**TASK OBJECTIVE:** Pictures aside, return all of the records exactly as they stand.

** Opening THE DATA block **

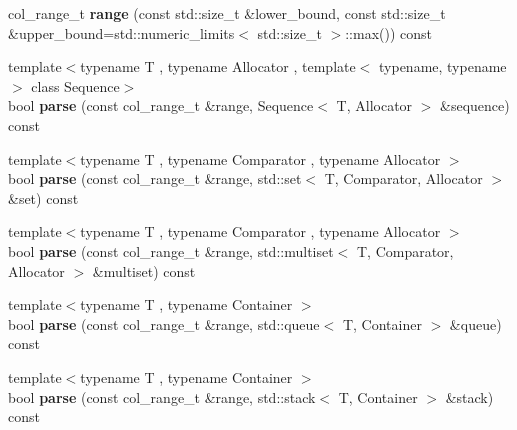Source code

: \begin{DoxyCompactItemize}
\item 
\hypertarget{classstrtk_1_1token__grid_1_1row__type_ac3d14f17ea43538206ea0338660678ca}{col\-\_\-range\-\_\-t {\bfseries range} (const std\-::size\-\_\-t \&lower\-\_\-bound, const std\-::size\-\_\-t \&upper\-\_\-bound=std\-::numeric\-\_\-limits$<$ std\-::size\-\_\-t $>$\-::max()) const }\label{classstrtk_1_1token__grid_1_1row__type_ac3d14f17ea43538206ea0338660678ca}

\item 
\hypertarget{classstrtk_1_1token__grid_1_1row__type_a75ea7ce8599be620605c8ef9c88b979d}{{\footnotesize template$<$typename T , typename Allocator , template$<$ typename, typename $>$ class Sequence$>$ }\\bool {\bfseries parse} (const col\-\_\-range\-\_\-t \&range, Sequence$<$ T, Allocator $>$ \&sequence) const }\label{classstrtk_1_1token__grid_1_1row__type_a75ea7ce8599be620605c8ef9c88b979d}

\item 
\hypertarget{classstrtk_1_1token__grid_1_1row__type_abbaf5f9a29cb40ced67f237bd60ea78c}{{\footnotesize template$<$typename T , typename Comparator , typename Allocator $>$ }\\bool {\bfseries parse} (const col\-\_\-range\-\_\-t \&range, std\-::set$<$ T, Comparator, Allocator $>$ \&set) const }\label{classstrtk_1_1token__grid_1_1row__type_abbaf5f9a29cb40ced67f237bd60ea78c}

\item 
\hypertarget{classstrtk_1_1token__grid_1_1row__type_a66c9101aa34e9fe5eb160a3546b8eb50}{{\footnotesize template$<$typename T , typename Comparator , typename Allocator $>$ }\\bool {\bfseries parse} (const col\-\_\-range\-\_\-t \&range, std\-::multiset$<$ T, Comparator, Allocator $>$ \&multiset) const }\label{classstrtk_1_1token__grid_1_1row__type_a66c9101aa34e9fe5eb160a3546b8eb50}

\item 
\hypertarget{classstrtk_1_1token__grid_1_1row__type_ab057225c6af15c4c4501b6cd8a011157}{{\footnotesize template$<$typename T , typename Container $>$ }\\bool {\bfseries parse} (const col\-\_\-range\-\_\-t \&range, std\-::queue$<$ T, Container $>$ \&queue) const }\label{classstrtk_1_1token__grid_1_1row__type_ab057225c6af15c4c4501b6cd8a011157}

\item 
\hypertarget{classstrtk_1_1token__grid_1_1row__type_a334dba0a98711d9e780601f881644436}{{\footnotesize template$<$typename T , typename Container $>$ }\\bool {\bfseries parse} (const col\-\_\-range\-\_\-t \&range, std\-::stack$<$ T, Container $>$ \&stack) const }\label{classstrtk_1_1token__grid_1_1row__type_a334dba0a98711d9e780601f881644436}


\end{DoxyCompactItemize}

** Closing THE DATA block **

**EXERCISE RESPONSE:**
Source code

: \begin{DoxyCompactItemize}
\item 
\hypertarget{classstrtk_1_1token__grid_1_1row__type_ac3d14f17ea43538206ea0338660678ca}{col\-\_\-range\-\_\-t {\bfseries range} (const std\-::size\-\_\-t \&lower\-\_\-bound, const std\-::size\-\_\-t \&upper\-\_\-bound=std\-::numeric\-\_\-limits$<$ std\-::size\-\_\-t $>$\-::max()) const }\label{classstrtk_1_1token__grid_1_1row__type_ac3d14f17ea43538206ea0338660678ca}

\item 
\hypertarget{classstrtk_1_1token__grid_1_1row__type_a75ea7ce8599be620605c8ef9c88b979d}{{\footnotesize template$<$typename T , typename Allocator , template$<$ typename, typename $>$ class Sequence$>$ }\\bool {\bfseries parse} (const col\-\_\-range\-\_\-t \&range, Sequence$<$ T, Allocator $>$ \&sequence) const }\label{classstrtk_1_1token__grid_1_1row__type_a75ea7ce8599be620605c8ef9c88b979d}

\item 
\hypertarget{classstrtk_1_1token__grid_1_1row__type_abbaf5f9a29cb40ced67f237bd60ea78c}{{\footnotesize template$<$typename T , typename Comparator , typename Allocator $>$ }\\bool {\bfseries parse} (const col\-\_\-range\-\_\-t \&range, std\-::set$<$ T, Comparator, Allocator $>$ \&set) const }\label{classstrtk_1_1token__grid_1_1row__type_abbaf5f9a29cb40ced67f237bd60ea78c}

\item 
\hypertarget{classstrtk_1_1token__grid_1_1row__type_a66c9101aa34e9fe5eb160a3546b8eb50}{{\footnotesize template$<$typename T , typename Comparator , typename Allocator $>$ }\\bool {\bfseries parse} (const col\-\_\-range\-\_\-t \&range, std\-::multiset$<$ T, Comparator, Allocator $>$ \&multiset) const }\label{classstrtk_1_1token__grid_1_1row__type_a66c9101aa34e9fe5eb160a3546b8eb50}

\item 
\hypertarget{classstrtk_1_1token__grid_1_1row__type_ab057225c6af15c4c4501b6cd8a011157}{{\footnotesize template$<$typename T , typename Container $>$ }\\bool {\bfseries parse} (const col\-\_\-range\-\_\-t \&range, std\-::queue$<$ T, Container $>$ \&queue) const }\label{classstrtk_1_1token__grid_1_1row__type_ab057225c6af15c4c4501b6cd8a011157}

\item 
\hypertarget{classstrtk_1_1token__grid_1_1row__type_a334dba0a98711d9e780601f881644436}{{\footnotesize template$<$typename T , typename Container $>$ }\\bool {\bfseries parse} (const col\-\_\-range\-\_\-t \&range, std\-::stack$<$ T, Container $>$ \&stack) const }\label{classstrtk_1_1token__grid_1_1row__type_a334dba0a98711d9e780601f881644436}


\end{DoxyCompactItemize}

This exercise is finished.